Hi everyone,
Many people have complained about the Wave bootloader being closed and that being major problem for the development of alternative OS.
I had a closer look at the booting process and would like to contribute my observations to the community. I shall have little time (next to none) to work on it further, so I'd like someone to take it from this point.
OK, that said I can introduce you to what I found:
The booting process starts with initialization of the hardware, interrupts, etc. and gets to the selection of the booting mode. This is the place that checks the key combination, JIG and possible problems. Basing on this the bootloader will run the phone in either normal boot mode, go to dowload or upload mode.
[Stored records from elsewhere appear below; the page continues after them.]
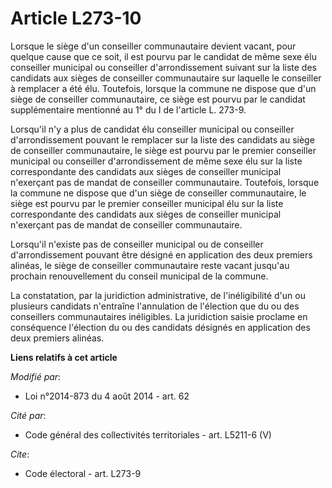 # Article L273-10

Lorsque le siège d'un conseiller communautaire devient vacant, pour quelque cause que ce soit, il est pourvu par le candidat
de même sexe élu conseiller municipal ou conseiller d'arrondissement suivant sur la liste des candidats aux sièges de
conseiller communautaire sur laquelle le conseiller à remplacer a été élu. Toutefois, lorsque la commune ne dispose que d'un
siège de conseiller communautaire, ce siège est pourvu par le candidat supplémentaire mentionné au 1° du I de l'article L.
273-9. 

Lorsqu'il n'y a plus de candidat élu conseiller municipal ou conseiller d'arrondissement pouvant le remplacer sur la liste
des candidats au siège de conseiller communautaire, le siège est pourvu par le premier conseiller municipal ou conseiller
d'arrondissement de même sexe élu sur la liste correspondante des candidats aux sièges de conseiller municipal n'exerçant pas
de mandat de conseiller communautaire. Toutefois, lorsque la commune ne dispose que d'un siège de conseiller communautaire,
le siège est pourvu par le premier conseiller municipal élu sur la liste correspondante des candidats aux sièges de
conseiller municipal n'exerçant pas de mandat de conseiller communautaire. 

Lorsqu'il n'existe pas de conseiller municipal ou de conseiller d'arrondissement pouvant être désigné en application des deux
premiers alinéas, le siège de conseiller communautaire reste vacant jusqu'au prochain renouvellement du conseil municipal de
la commune. 

La constatation, par la juridiction administrative, de l'inéligibilité d'un ou plusieurs candidats n'entraîne l'annulation de
l'élection que du ou des conseillers communautaires inéligibles. La juridiction saisie proclame en conséquence l'élection du
ou des candidats désignés en application des deux premiers alinéas.

**Liens relatifs à cet article**

_Modifié par_:

  - Loi n°2014-873 du 4 août 2014 - art. 62

_Cité par_:

  - Code général des collectivités territoriales - art. L5211-6 (V)

_Cite_:

  - Code électoral - art. L273-9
Normal boot shall start with checking the FOTA module. If you already tried flashing your phone you probably noticed that some versions of the FW include a file with *.fota extension. The file is unencrypted and not signed. It's about 2MB, but the bootloader reserves exactly 3MB for it. FOTA is intended to be used for firmware update over the air, but I know nothing about it being used for Wave. You may read something about the design and get a concept of that process here:
http://www.freepatentsonline.com/pdfb/documents/usapp/patent_pdf/2010/017/US20100175062/pdf/US20100175062.pdf
Basically, it is possible that boot would need to perform some actions that are a result of FOTA. Therefore, during the normal boot it reads the FOTA module from the NAND (0xC600000) and checks whether the module exists and is in the right version. That is done by checking a magic (text "FOTA_ENGINE_VER_INFO_2.0") under the 0xC600100. If it is found missing or incorrect you will end up with the message "FOTA Engine is not intalled" or "FOTA Engine version mismatch" on the screen and you will need to restart your phone in the download mode to load it.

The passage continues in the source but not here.